== Assignment ==
Report every line below that has the string "DoxyParams" in it.

Top of The data

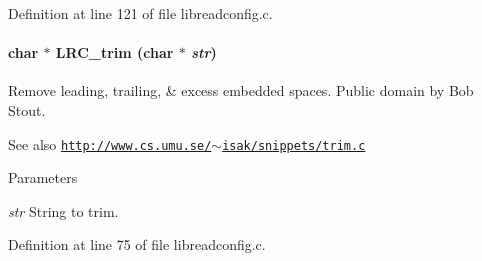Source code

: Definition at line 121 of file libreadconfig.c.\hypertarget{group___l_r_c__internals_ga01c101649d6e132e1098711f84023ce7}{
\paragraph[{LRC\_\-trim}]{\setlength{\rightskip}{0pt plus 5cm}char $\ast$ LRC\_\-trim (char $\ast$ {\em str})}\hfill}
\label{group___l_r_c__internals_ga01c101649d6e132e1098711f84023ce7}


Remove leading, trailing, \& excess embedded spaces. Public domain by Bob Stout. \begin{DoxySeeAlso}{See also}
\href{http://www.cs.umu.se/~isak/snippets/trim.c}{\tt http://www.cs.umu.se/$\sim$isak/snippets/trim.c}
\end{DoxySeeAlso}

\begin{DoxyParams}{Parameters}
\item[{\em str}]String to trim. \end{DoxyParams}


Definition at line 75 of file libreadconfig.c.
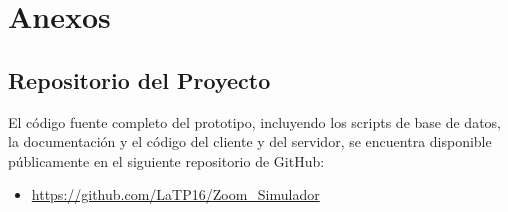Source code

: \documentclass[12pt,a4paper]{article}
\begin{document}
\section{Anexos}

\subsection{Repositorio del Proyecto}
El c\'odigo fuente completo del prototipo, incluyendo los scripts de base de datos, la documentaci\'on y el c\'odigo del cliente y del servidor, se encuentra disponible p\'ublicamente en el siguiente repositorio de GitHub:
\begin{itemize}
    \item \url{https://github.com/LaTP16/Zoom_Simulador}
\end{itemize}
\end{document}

Bottom of The data

== Task output ==
\begin{DoxyParams}{Parameters}
\item[{\em str}]String to trim. \end{DoxyParams}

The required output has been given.